THE RECORDS:

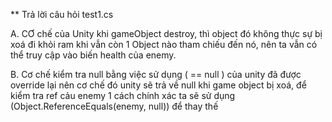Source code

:** Trả lời câu hỏi test1.cs

  A. CƠ chế của Unity khi gameObject destroy, thì object đó không thực sự bị xoá đi khỏi ram khi
  vẫn còn 1 Object nào tham chiếu đến nó, nên ta vẫn có thể truy cập vào biến health của enemy.
  
  B. Cơ chế kiểm tra null bằng việc sử dụng ( == null ) của unity đã được override lại nên cơ chế đó
  unity sẽ trả về null khi game object bị xoá,
  để kiểm tra ref cảu enemy 1 cách chính xác ta sẽ sử dụng (Object.ReferenceEquals(enemy, null)) để thay thế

GOAL OF THE EXERCISE:
The material above is to be repeated word for word, with no images kept.

RESPONSE:
Source code

:** Trả lời câu hỏi test1.cs

  A. CƠ chế của Unity khi gameObject destroy, thì object đó không thực sự bị xoá đi khỏi ram khi
  vẫn còn 1 Object nào tham chiếu đến nó, nên ta vẫn có thể truy cập vào biến health của enemy.
  
  B. Cơ chế kiểm tra null bằng việc sử dụng ( == null ) của unity đã được override lại nên cơ chế đó
  unity sẽ trả về null khi game object bị xoá,
  để kiểm tra ref cảu enemy 1 cách chính xác ta sẽ sử dụng (Object.ReferenceEquals(enemy, null)) để thay thế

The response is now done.